Most women have had the unfortunate experience of realizing that they have started their periods at an inconvenient time or place, without proper “backup,” having to rely on (clunky and sporadically available) tampon dispensers in public restrooms.  When driving across the country last month, I stopped near Albuquerque at a small gas station and entered the unisex restroom frantically searching for a tampon machine.  Instead, I found a large, brightly-colored condom machine fastened prominently on the wall that featured four options: “ribbed for her pleasure” condoms, extra-large condoms, packages of lube, and a “grab bag” of “sexual surprises.”  A nearby wall above the toilet seat featured a prominent sign: DO NOT FLUSH FEMININE HYGIENE PRODUCTS DOWN THE TOILET OR IT WILL CLOG OUR SYSTEM.  Feeling unusually irked by this duality—the cheery availability of (men’s) safer sex products and the utter disdain for women’s menstrual products—I reflected on the bigger problem of this gendered bathroom dilemma: Women’s bodies—leaky and troublesome—are too often constructed with the context of disease, contamination, and unhygienic fixations.  Men, on the other hand, receive props for their “leakages” as humorous, fun, playful, and sexy.  (I recently realized how rarely menstruation is treated with humor or fun when I felt an uncommon joy at bleeding into my black and blue skull-and-crossbones reusable Lunapads).

I loathe the term feminine hygiene for a host of reasons.  At its most benign, the term gives vague descriptors for what women use to manage their menstrual cycles, giving additional cultural momentum behind the general refusal to deal with nuance and specifics of a menstruating vagina (or vaginas at all, frankly).  When stores, advertisements, and signs evoke feminine hygiene, they suggest, linguistically, that the words tampon, pad, or cup seem scary.  The phrase feminine hygiene implies “products to keep the unkempt, unruly, unhygienic, dirty, unsanitary, bloody vagina in check,” rather than simply stating the actual terms for what women use.  (It also needlessly genders the already-gendered process of menstruation).  Why not use a less pejorative phrase like menstrual products?  The bizarre throwback to the 1950s represented by the continued use of feminine hygiene has serious trickle down effects on people’s attitudes about menstruation, as Elizabeth Kissling’s 2006 book, Capitalizing the Curse, showed that people still feel palpable anxiety about purchasing menstrual products in the store or discussing menstruation openly.  Many people do not even know the term menstrual or menstruation as commonly understood words.  I blame feminine hygiene for this.

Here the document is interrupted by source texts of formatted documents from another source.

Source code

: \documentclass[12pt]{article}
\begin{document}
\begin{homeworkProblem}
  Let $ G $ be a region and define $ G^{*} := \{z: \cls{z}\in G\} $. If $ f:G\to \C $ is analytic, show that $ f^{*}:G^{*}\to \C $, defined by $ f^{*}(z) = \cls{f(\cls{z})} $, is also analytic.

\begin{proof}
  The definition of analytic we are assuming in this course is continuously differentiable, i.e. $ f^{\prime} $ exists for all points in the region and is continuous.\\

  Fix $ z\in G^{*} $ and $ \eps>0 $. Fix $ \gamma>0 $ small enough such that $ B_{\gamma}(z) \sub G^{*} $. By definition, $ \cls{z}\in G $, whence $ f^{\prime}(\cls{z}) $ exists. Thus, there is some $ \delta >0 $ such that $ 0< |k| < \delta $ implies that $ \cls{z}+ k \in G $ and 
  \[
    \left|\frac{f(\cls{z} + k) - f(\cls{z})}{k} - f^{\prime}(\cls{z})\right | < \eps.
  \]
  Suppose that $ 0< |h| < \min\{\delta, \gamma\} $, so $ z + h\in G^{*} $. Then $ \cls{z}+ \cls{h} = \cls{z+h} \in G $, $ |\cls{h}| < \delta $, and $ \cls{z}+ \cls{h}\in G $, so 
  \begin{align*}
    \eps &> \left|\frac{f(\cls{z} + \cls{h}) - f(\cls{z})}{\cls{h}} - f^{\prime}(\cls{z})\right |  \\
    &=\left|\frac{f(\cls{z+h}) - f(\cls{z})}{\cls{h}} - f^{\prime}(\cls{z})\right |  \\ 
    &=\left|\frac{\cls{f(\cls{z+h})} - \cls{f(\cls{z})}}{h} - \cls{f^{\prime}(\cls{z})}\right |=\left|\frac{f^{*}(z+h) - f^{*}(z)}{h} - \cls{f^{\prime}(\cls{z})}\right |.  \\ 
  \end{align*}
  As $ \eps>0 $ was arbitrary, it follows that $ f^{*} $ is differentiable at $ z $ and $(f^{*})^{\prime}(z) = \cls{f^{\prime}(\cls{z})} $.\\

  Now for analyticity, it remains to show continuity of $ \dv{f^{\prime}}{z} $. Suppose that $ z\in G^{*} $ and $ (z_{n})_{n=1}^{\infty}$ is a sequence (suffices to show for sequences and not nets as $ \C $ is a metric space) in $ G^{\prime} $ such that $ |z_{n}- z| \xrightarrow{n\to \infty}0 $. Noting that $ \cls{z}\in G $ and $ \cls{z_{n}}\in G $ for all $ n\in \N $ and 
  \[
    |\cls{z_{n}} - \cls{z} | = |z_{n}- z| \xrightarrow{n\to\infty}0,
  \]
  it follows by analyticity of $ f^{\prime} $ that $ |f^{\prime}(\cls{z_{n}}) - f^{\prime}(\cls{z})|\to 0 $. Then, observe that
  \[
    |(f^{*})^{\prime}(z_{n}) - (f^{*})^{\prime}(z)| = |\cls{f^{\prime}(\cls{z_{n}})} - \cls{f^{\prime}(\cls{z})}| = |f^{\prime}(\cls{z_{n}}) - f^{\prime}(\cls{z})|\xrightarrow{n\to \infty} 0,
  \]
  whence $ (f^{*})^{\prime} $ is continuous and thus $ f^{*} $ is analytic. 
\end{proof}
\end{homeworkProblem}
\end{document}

Second, by framing menstrual products as products devoted to cleanliness and management of otherwise “vile” bodily fluids, feminine hygiene products get placed near products of excrement like diapers and incontinence merchandise in the store.  A typical sign will read: “Feminine Hygiene, Diapers, Personal Care” in these aisles of the grocery store.  Years ago, a student of mind visited over 25 grocery stores and pharmacies and found that nearly every single store placed tampons and pads directly beside diapers.  The use of hygiene here links menstrual blood with feces, urine, and products that infantilize women and their bodies.  It also implicitly links the feminine (another bizarre word that is rarely attached commercially to anything besides menstrual products) with women needing to clean their own and others’ messy bodies.

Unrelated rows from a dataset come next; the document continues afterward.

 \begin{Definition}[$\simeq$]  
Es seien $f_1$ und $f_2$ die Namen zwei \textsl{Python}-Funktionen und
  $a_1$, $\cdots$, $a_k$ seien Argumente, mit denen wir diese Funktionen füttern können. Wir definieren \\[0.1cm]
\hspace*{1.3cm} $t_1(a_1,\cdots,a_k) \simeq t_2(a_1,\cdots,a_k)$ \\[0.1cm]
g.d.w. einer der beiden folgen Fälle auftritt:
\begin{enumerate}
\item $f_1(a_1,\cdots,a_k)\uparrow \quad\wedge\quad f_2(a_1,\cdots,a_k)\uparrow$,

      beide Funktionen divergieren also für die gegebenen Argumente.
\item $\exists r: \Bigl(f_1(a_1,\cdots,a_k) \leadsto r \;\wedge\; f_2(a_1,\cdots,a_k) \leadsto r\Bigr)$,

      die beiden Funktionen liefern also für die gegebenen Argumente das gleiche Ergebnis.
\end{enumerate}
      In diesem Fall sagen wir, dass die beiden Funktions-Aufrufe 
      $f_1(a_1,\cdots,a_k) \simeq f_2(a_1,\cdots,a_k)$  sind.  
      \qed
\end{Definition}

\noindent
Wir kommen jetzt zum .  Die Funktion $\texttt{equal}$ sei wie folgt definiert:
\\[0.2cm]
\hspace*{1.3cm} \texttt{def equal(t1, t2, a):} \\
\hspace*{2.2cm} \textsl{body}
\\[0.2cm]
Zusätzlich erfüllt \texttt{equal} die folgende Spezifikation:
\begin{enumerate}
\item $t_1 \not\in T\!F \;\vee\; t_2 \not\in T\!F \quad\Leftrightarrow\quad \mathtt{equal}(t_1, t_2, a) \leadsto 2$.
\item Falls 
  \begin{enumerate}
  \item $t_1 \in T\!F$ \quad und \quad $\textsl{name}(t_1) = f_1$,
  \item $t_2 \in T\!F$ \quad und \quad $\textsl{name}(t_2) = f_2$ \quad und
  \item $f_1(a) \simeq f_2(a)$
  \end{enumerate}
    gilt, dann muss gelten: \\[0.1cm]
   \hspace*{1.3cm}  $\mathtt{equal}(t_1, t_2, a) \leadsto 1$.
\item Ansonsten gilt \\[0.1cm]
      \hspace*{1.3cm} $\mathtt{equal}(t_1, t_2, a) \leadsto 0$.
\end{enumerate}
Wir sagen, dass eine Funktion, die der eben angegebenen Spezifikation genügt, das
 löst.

My third concern about feminine hygiene is that we don’t fully understand the history of the (d)evolving phrase.  As Andrea Tone found, feminine hygiene once referred to birth control rather than menstrual products.  A 1933 advertisement in McCalls for Lysol’s feminine hygiene products read:

The most frequent eternal triangle:


Fewer marriages would flounder around in a maze of misunderstanding and unhappiness if more wives knew and practiced regular marriage hygiene.  Without it, some minor physical irregularity plants in a woman’s mind the fear of a major crisis.  Let so devastating a fear recur again and again, and the most gracious wife turns into a nerve-ridden, irritable travesty of herself.

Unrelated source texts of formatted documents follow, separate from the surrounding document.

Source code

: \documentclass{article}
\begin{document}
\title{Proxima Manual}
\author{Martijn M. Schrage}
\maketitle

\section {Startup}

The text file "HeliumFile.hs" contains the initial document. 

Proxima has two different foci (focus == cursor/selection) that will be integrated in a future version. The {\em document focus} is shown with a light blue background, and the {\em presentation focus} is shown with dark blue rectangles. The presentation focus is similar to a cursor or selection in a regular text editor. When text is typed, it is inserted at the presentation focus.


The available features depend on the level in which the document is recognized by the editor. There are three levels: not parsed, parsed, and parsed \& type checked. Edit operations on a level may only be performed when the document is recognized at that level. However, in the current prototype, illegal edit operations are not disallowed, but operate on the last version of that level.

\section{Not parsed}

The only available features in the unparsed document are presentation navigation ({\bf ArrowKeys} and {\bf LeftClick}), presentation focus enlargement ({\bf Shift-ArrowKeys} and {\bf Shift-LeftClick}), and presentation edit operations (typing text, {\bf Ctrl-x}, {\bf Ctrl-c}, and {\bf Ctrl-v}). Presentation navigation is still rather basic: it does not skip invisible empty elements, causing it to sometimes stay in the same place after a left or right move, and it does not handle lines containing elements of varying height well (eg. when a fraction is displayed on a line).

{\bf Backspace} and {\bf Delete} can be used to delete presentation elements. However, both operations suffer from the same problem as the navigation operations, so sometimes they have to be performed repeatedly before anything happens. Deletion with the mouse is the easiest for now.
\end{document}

Translation: Use feminine hygiene (birth control) if you want to avoid your wife turning down sex because she’s scared of pregnancy.  Over the next twenty years, it later transitioned from a reference to birth control into a reference for female douches (An ad touted: “There are some things a husband just can’t mention to his wife!”) and finally into a phrase about managing menstruation.  Why this feminine hygiene phrase has stuck with us so forcefully, and why we insist on vague and unspecific terminology for menstrual products, relates directly to broader discourses of panic around, and ignorance about, women’s reproduction, menstruation, and vaginal health.  Just ask Todd Akin.